(Available data)

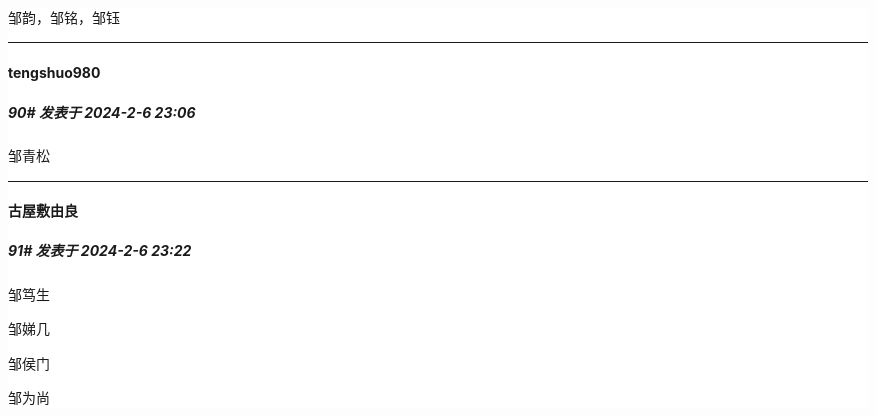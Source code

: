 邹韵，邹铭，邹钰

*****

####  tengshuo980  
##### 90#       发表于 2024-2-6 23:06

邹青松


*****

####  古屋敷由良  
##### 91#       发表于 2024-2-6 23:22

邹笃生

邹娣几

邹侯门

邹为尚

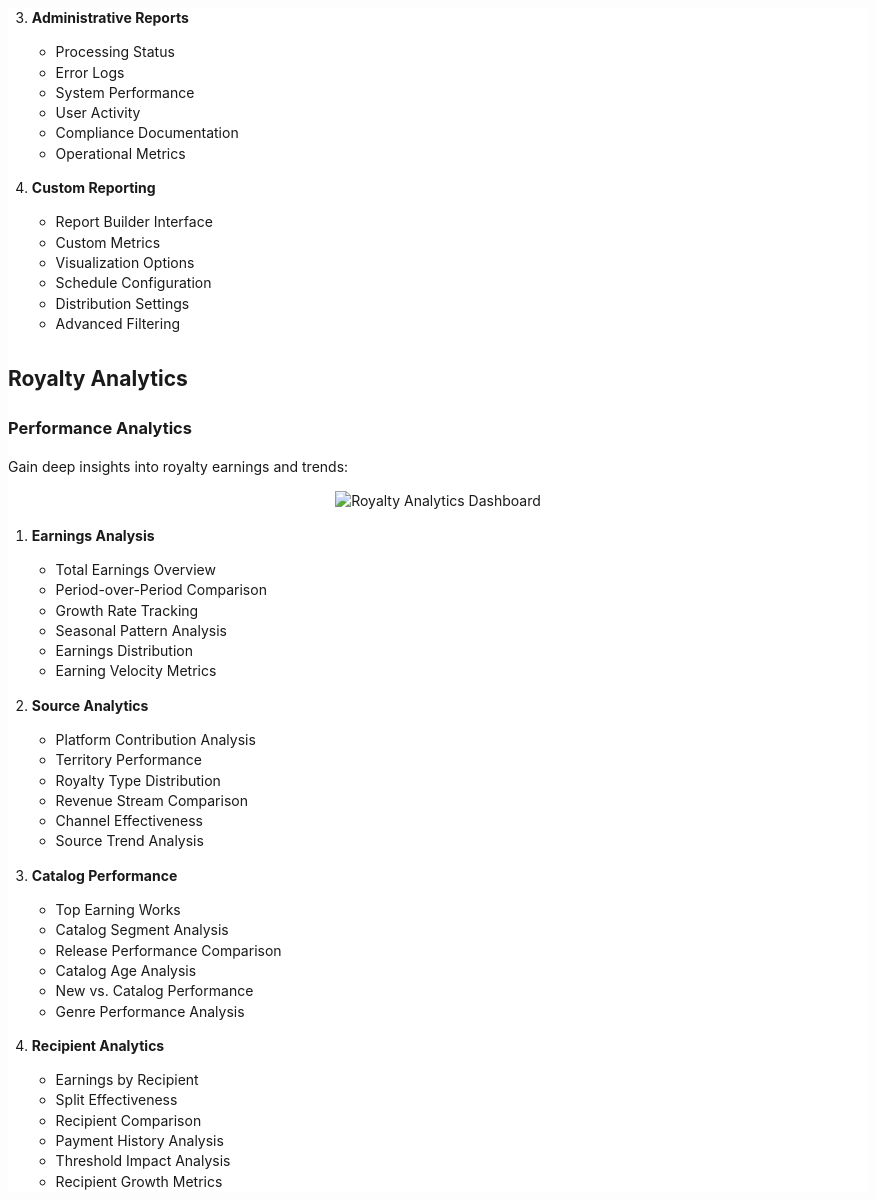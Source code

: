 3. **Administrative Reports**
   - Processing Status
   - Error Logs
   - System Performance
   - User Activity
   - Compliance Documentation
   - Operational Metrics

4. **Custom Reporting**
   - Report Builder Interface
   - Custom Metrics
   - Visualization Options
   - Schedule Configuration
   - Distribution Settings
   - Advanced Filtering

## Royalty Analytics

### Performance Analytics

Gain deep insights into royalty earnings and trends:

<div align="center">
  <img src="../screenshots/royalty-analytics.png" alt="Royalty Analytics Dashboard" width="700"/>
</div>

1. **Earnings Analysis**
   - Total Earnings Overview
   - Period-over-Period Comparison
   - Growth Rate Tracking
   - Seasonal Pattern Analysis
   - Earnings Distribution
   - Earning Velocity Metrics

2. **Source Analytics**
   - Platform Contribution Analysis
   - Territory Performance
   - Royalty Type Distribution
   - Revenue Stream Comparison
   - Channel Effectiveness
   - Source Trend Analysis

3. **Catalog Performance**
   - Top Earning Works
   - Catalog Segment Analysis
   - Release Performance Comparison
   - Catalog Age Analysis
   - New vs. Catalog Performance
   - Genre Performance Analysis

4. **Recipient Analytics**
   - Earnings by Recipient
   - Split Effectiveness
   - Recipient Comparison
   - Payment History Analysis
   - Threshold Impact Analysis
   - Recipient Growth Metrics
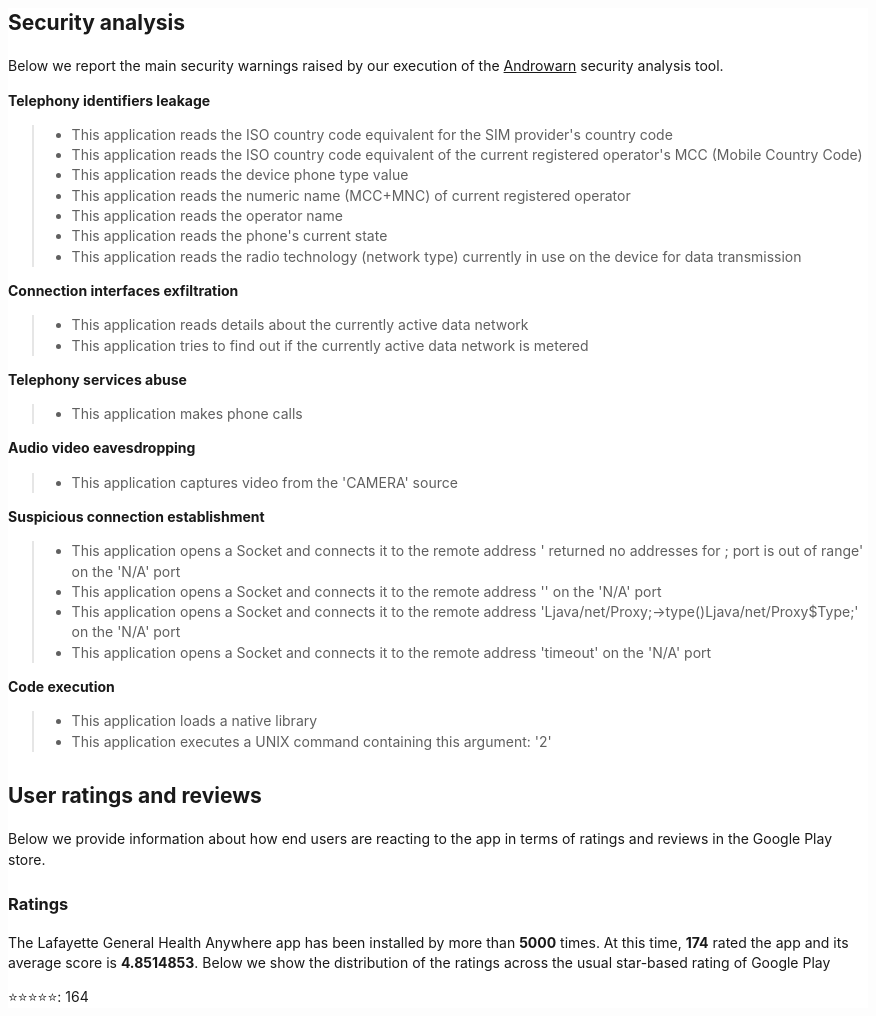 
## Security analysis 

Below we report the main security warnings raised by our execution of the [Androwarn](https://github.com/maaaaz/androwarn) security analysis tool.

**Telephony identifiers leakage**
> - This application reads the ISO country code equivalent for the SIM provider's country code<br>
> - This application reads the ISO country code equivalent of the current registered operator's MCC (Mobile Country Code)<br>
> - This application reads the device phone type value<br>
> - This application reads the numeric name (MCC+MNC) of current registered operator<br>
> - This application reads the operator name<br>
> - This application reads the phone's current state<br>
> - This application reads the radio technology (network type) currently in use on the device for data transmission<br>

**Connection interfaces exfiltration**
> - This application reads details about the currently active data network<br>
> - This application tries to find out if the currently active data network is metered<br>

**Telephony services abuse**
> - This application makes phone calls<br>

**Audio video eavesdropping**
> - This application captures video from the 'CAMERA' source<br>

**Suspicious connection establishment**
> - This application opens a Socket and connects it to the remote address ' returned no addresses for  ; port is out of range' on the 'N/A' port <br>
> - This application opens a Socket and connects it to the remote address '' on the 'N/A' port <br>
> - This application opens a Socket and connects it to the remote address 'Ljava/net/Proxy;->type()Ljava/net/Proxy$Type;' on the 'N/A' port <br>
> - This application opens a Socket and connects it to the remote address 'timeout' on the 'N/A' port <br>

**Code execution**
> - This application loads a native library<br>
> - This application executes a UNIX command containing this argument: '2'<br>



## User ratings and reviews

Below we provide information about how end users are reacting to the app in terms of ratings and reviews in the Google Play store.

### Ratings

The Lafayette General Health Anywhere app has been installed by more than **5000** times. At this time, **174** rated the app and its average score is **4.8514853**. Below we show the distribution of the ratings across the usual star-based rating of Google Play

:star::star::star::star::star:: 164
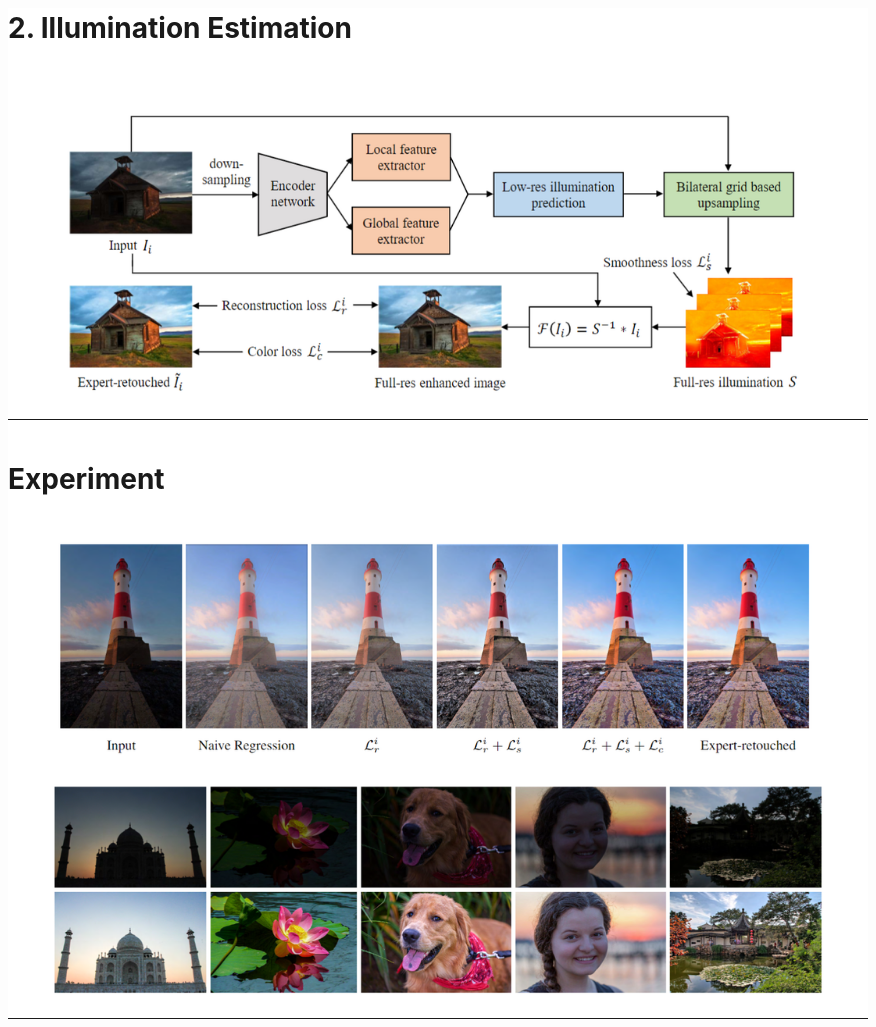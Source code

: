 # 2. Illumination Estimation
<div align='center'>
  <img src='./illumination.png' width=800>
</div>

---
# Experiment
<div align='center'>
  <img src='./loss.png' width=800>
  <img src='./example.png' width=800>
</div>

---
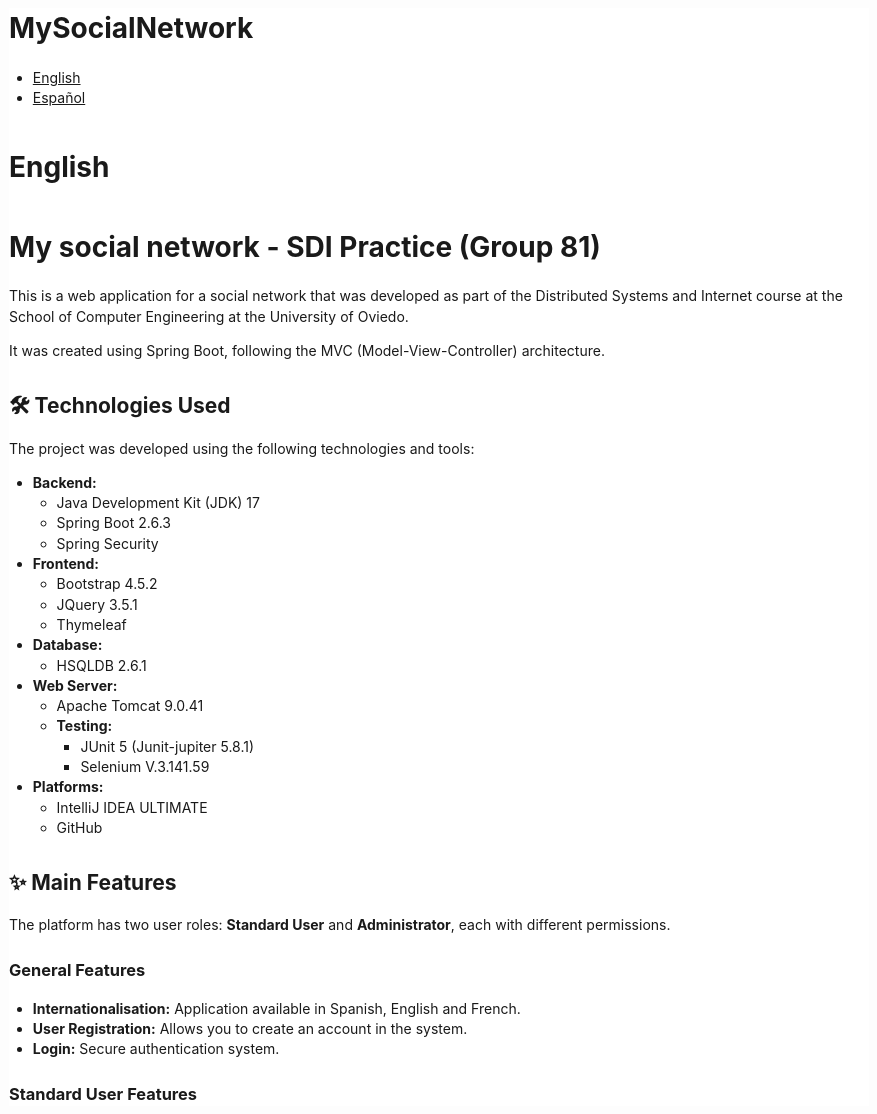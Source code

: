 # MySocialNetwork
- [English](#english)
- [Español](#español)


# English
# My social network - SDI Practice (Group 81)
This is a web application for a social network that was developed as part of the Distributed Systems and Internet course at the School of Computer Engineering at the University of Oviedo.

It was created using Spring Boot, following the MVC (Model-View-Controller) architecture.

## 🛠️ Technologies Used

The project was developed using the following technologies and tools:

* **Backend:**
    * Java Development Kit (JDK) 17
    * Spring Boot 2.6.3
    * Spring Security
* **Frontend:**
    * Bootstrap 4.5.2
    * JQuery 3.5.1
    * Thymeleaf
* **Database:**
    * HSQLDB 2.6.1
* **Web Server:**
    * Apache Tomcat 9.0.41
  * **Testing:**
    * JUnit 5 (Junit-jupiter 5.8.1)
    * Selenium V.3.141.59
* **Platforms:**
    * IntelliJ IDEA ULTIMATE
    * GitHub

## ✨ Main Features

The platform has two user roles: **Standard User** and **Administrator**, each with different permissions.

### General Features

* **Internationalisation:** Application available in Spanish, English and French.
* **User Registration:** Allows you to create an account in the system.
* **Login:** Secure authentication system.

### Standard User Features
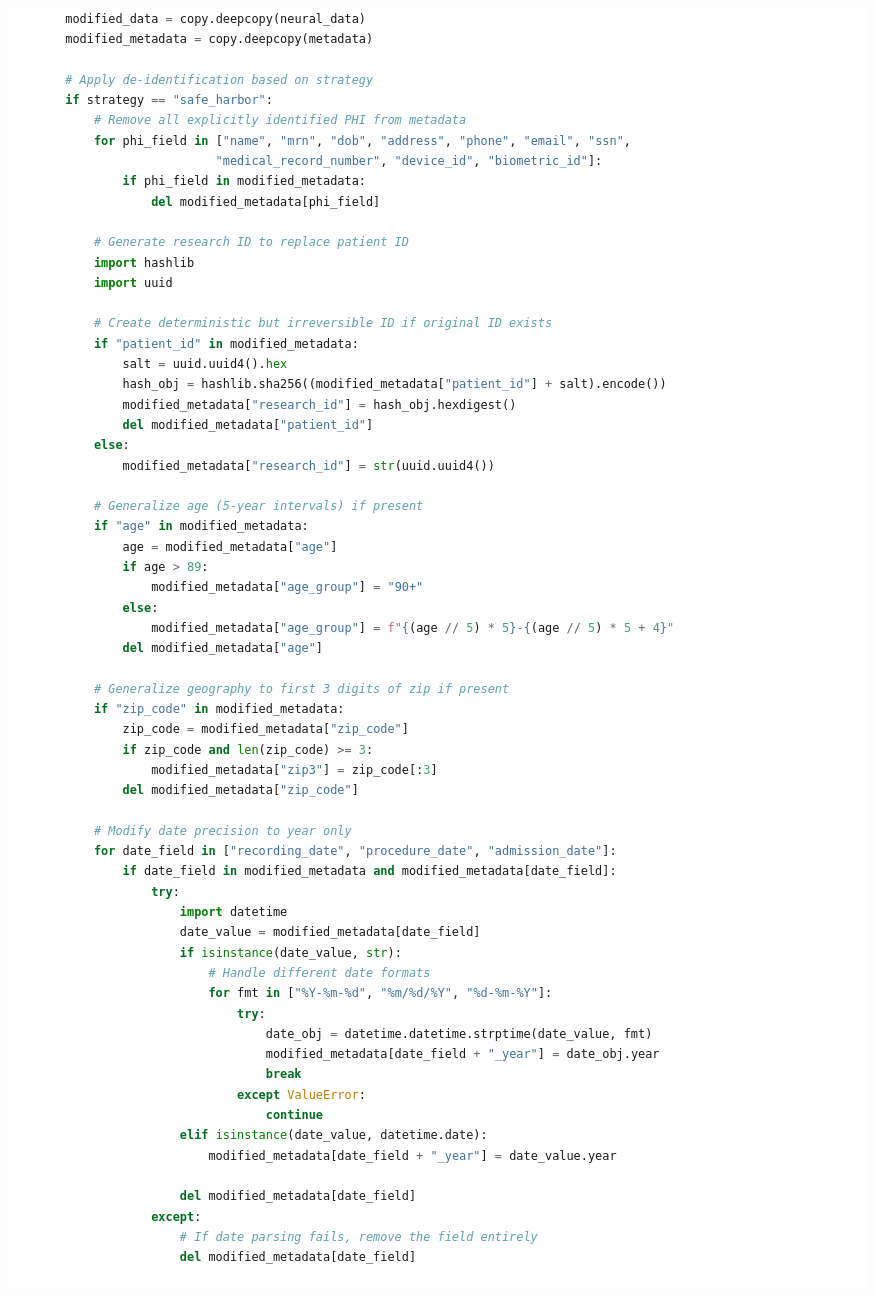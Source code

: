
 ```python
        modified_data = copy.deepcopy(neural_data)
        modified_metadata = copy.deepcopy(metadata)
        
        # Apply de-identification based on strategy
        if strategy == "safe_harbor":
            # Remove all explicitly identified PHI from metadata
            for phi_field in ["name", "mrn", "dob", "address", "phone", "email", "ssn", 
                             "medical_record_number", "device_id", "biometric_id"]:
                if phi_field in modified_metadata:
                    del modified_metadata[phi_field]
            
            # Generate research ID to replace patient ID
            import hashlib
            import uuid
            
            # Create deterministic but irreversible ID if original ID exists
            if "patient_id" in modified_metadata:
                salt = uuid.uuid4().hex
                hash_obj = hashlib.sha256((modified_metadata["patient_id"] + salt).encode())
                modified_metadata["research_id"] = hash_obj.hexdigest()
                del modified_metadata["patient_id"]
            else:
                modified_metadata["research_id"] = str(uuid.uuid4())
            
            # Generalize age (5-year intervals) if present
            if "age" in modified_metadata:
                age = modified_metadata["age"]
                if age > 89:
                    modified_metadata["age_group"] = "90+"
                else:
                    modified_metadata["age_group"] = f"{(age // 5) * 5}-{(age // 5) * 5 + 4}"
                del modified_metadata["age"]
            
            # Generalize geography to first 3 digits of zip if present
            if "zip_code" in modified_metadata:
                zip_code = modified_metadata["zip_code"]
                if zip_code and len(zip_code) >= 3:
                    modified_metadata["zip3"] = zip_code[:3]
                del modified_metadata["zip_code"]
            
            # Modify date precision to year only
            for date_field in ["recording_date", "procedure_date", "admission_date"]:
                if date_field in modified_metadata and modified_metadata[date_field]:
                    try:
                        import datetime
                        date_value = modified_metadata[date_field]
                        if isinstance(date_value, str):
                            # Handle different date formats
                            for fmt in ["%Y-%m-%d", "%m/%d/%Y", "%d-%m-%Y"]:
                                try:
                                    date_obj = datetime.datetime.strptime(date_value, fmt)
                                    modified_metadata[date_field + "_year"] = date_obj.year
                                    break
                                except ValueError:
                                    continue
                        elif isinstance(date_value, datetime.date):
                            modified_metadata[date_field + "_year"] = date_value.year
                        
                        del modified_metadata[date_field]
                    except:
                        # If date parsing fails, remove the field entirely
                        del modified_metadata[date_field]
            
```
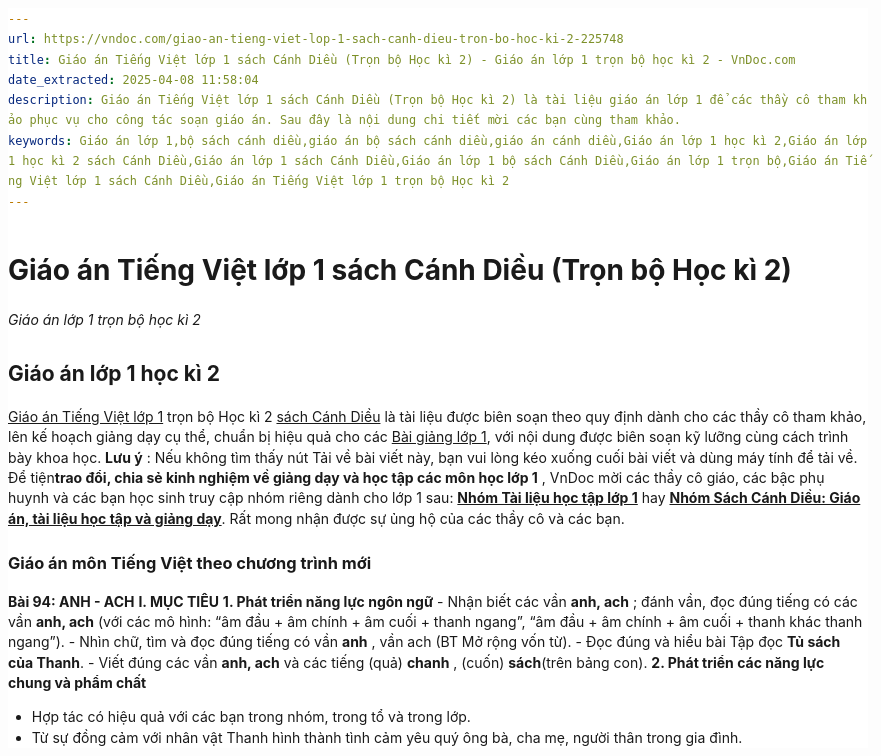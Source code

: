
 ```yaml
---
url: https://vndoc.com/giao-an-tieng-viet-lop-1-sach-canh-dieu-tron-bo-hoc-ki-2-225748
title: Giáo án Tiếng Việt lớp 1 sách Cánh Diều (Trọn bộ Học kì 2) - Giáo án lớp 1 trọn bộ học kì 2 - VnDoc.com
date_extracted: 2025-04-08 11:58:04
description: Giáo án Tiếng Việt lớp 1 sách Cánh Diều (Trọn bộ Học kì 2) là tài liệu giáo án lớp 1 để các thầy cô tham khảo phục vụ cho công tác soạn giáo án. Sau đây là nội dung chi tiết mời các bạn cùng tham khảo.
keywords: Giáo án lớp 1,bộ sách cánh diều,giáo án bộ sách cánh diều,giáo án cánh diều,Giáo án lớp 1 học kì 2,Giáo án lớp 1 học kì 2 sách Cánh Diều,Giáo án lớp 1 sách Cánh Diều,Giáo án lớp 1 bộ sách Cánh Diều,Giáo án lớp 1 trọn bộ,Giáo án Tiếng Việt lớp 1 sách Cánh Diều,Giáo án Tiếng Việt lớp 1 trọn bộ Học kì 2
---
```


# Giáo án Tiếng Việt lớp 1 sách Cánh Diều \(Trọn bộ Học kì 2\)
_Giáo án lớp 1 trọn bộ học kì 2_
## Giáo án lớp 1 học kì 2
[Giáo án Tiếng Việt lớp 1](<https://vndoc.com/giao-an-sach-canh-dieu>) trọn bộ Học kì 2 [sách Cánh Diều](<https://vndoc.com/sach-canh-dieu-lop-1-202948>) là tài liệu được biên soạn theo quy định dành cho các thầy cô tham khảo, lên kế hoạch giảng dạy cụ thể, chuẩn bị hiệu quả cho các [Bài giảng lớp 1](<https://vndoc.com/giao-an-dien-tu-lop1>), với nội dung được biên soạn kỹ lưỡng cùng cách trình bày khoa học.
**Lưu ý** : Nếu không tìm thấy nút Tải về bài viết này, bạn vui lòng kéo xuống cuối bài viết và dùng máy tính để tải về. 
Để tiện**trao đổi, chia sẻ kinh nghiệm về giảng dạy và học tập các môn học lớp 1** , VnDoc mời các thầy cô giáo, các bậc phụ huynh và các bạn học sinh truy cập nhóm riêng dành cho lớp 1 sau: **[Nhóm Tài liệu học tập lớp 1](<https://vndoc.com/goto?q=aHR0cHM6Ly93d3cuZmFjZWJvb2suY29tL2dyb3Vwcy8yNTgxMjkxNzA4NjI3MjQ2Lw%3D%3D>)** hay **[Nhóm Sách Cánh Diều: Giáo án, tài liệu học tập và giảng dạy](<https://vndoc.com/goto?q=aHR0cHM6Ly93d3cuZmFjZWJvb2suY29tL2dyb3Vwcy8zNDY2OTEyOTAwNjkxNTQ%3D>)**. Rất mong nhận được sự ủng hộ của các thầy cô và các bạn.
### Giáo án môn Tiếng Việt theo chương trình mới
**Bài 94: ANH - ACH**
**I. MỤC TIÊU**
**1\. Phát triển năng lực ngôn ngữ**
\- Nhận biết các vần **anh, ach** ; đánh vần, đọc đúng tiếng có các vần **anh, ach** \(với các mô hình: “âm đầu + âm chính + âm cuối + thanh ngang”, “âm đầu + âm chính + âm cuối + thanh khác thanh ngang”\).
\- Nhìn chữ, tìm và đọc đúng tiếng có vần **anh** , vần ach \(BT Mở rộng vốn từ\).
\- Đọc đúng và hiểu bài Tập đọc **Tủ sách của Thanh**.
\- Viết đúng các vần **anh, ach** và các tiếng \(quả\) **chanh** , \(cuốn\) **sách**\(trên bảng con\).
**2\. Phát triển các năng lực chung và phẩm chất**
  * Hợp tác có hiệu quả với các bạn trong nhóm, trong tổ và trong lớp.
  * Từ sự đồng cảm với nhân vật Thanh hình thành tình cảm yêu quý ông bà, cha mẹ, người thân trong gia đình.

(End Available data)

Action item ::
Set apart and copy each line of the records that holds the word "currently".

Exercise output ::
> - This application reads the radio technology (network type) currently in use on the device for data transmission<br>
> - This application reads details about the currently active data network<br>
> - This application tries to find out if the currently active data network is metered<br>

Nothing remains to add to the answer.